Input material:
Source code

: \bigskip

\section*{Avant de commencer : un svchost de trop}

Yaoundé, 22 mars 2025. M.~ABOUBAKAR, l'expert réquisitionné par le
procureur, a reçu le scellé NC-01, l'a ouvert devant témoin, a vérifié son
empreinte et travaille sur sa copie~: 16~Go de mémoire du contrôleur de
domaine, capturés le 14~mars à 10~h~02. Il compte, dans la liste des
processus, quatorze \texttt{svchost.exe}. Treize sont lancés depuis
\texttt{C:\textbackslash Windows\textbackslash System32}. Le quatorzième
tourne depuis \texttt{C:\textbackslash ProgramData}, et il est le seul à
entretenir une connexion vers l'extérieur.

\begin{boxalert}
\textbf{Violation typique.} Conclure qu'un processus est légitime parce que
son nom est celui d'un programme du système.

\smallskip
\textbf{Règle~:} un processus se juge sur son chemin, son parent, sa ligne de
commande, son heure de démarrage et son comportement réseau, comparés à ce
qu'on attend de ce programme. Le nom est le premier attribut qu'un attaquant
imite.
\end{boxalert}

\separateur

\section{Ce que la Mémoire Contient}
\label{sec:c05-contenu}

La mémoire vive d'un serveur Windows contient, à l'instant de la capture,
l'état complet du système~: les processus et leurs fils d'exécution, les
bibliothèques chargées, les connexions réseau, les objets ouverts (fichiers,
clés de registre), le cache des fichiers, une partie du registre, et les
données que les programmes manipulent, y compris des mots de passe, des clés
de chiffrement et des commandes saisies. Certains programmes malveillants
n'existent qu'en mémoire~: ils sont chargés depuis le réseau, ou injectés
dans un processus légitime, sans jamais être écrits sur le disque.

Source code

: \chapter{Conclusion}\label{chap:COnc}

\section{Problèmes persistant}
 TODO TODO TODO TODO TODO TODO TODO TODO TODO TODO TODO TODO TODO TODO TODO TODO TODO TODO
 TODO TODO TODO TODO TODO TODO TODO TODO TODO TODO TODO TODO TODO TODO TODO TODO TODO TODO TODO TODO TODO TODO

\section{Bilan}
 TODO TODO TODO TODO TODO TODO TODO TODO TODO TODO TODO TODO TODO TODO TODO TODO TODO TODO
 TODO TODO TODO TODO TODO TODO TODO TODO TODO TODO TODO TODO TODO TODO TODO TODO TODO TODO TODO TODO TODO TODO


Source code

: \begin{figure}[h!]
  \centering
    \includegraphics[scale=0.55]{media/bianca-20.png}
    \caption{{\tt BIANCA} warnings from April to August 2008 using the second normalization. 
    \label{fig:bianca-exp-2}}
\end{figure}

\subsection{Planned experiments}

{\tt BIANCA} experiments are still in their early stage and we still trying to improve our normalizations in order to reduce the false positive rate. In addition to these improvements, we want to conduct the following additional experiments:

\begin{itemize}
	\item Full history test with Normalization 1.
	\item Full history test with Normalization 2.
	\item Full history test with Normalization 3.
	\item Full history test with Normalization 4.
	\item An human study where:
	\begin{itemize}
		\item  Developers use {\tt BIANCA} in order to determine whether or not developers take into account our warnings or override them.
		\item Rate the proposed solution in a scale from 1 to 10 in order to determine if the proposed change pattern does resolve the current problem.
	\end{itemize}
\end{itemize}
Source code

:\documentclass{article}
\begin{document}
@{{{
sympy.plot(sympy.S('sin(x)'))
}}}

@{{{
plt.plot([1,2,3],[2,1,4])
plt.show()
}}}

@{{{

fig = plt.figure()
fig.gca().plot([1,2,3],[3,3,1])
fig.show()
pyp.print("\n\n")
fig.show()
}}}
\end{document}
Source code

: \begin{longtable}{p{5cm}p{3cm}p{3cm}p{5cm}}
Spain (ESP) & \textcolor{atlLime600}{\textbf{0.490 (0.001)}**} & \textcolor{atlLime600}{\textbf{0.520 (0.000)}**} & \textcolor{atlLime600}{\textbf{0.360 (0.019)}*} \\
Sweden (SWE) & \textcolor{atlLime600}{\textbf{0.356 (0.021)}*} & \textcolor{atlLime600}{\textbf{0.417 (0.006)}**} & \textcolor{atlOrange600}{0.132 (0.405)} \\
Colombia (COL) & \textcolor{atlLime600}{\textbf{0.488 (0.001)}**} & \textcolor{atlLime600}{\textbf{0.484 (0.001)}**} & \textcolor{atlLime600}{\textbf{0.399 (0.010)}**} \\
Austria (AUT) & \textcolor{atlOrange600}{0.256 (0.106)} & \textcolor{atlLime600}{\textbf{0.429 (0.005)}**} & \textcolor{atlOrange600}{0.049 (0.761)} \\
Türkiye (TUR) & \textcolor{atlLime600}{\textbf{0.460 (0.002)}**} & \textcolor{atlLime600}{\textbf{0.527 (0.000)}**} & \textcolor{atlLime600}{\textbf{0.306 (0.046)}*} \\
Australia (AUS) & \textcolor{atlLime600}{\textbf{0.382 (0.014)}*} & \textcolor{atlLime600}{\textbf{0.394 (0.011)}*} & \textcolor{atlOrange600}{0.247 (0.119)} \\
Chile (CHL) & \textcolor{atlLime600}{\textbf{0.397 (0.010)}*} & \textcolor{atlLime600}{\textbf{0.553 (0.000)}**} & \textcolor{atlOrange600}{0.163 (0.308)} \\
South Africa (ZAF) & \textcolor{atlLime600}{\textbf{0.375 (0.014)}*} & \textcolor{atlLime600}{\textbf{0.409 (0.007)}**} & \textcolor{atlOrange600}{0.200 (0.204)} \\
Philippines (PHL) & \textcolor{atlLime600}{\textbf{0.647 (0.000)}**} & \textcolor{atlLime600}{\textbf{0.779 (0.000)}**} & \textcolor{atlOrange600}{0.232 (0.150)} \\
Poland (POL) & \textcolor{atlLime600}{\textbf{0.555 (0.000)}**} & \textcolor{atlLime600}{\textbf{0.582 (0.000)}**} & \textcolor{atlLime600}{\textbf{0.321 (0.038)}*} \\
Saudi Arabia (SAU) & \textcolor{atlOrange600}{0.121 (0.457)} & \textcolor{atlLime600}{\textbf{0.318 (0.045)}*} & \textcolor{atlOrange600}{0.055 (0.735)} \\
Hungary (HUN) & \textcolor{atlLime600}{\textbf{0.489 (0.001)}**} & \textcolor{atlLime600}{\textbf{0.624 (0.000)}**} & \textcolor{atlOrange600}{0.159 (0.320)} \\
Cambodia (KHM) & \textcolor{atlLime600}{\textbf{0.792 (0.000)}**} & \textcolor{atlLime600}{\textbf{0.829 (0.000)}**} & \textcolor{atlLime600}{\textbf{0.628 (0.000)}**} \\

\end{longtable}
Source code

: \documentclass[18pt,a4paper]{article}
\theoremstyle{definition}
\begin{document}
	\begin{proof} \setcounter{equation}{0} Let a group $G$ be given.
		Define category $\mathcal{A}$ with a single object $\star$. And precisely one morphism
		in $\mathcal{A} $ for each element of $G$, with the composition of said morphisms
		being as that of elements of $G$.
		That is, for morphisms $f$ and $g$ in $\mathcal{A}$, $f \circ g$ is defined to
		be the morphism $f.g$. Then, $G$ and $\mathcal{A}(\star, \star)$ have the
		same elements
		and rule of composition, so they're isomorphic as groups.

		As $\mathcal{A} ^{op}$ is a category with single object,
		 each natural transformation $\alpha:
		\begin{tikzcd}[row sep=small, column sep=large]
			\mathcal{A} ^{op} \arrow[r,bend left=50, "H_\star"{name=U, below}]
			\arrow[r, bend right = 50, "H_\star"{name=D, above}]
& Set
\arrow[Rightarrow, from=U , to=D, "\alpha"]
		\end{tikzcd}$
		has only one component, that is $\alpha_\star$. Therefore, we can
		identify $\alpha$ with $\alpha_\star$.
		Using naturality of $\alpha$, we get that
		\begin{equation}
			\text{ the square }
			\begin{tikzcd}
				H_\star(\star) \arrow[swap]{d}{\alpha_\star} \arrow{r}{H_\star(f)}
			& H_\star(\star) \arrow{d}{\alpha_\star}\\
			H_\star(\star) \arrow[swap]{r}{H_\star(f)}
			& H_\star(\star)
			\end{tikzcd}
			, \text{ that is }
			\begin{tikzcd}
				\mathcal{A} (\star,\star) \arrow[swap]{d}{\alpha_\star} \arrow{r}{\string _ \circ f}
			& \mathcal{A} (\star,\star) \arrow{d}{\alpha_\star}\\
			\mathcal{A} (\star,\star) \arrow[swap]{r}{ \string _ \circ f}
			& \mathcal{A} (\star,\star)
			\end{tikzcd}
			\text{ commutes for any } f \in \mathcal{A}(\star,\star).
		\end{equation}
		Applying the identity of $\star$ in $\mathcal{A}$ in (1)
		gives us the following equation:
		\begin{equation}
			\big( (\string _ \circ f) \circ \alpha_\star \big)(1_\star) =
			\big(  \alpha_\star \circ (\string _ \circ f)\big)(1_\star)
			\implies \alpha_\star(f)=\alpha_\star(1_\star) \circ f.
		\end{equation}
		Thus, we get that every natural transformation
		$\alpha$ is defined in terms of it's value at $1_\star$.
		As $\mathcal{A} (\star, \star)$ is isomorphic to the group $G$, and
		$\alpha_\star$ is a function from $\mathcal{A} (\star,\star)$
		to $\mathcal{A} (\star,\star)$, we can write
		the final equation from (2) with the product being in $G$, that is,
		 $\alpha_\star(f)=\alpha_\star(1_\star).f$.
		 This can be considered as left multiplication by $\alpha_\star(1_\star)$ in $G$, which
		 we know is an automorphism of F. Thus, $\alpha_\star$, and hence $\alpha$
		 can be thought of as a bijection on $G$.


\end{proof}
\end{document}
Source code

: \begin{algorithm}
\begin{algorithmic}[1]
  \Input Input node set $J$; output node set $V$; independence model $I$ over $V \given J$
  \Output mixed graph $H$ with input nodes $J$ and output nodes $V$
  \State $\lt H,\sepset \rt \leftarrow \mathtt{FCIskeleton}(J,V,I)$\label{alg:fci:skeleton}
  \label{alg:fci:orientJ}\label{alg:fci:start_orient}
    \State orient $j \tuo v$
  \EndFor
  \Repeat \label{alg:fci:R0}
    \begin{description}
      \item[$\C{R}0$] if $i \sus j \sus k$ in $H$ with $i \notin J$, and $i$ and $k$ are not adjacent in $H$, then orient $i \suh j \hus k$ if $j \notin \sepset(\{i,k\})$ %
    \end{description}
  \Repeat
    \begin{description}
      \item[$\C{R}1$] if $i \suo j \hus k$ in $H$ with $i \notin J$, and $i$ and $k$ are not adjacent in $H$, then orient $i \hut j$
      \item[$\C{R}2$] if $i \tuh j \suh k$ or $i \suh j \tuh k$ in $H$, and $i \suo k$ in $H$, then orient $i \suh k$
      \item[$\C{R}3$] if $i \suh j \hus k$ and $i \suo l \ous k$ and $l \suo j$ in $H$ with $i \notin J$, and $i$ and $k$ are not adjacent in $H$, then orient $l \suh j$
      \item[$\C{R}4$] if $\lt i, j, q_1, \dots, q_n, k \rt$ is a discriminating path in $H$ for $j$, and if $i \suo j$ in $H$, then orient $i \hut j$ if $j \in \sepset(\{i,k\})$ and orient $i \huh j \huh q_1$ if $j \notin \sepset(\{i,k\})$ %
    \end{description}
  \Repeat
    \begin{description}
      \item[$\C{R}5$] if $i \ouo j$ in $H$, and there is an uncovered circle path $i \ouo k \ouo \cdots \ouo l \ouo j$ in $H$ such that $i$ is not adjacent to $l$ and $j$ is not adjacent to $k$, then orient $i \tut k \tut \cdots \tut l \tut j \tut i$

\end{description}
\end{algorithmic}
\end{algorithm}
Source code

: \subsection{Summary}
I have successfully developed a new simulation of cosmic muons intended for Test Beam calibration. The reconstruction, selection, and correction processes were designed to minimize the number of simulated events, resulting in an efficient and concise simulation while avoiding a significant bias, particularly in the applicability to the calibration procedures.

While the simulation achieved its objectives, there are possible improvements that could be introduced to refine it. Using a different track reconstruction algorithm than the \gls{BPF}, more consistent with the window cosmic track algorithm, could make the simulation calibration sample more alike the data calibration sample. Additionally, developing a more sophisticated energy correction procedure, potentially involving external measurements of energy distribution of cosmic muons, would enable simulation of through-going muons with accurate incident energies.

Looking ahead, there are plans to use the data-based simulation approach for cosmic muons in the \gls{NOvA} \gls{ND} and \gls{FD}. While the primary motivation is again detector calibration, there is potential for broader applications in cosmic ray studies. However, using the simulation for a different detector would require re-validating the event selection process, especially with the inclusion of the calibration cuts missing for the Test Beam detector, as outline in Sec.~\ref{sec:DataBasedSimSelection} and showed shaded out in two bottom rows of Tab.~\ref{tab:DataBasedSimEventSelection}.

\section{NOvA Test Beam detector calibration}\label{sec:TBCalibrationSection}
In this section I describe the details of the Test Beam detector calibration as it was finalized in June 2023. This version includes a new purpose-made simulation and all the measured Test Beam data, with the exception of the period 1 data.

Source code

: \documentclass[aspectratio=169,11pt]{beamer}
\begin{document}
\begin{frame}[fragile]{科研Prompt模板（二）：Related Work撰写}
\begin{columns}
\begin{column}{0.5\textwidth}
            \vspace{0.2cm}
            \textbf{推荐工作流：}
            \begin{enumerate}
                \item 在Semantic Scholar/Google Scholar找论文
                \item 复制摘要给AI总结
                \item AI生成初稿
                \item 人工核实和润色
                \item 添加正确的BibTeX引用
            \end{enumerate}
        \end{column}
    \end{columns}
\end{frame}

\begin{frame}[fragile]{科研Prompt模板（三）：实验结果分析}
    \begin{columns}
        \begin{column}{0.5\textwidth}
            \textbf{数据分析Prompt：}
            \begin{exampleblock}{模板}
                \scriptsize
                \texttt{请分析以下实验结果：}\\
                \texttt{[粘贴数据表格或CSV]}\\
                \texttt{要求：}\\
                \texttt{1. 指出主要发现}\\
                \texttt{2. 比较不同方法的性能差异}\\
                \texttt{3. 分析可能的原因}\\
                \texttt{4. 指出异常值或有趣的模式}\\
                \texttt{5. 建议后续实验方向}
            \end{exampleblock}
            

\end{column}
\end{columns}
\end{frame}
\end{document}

What the task asks: Give the number of lines in the listing that hold the word "longtable", with no other words.

Answer space: 2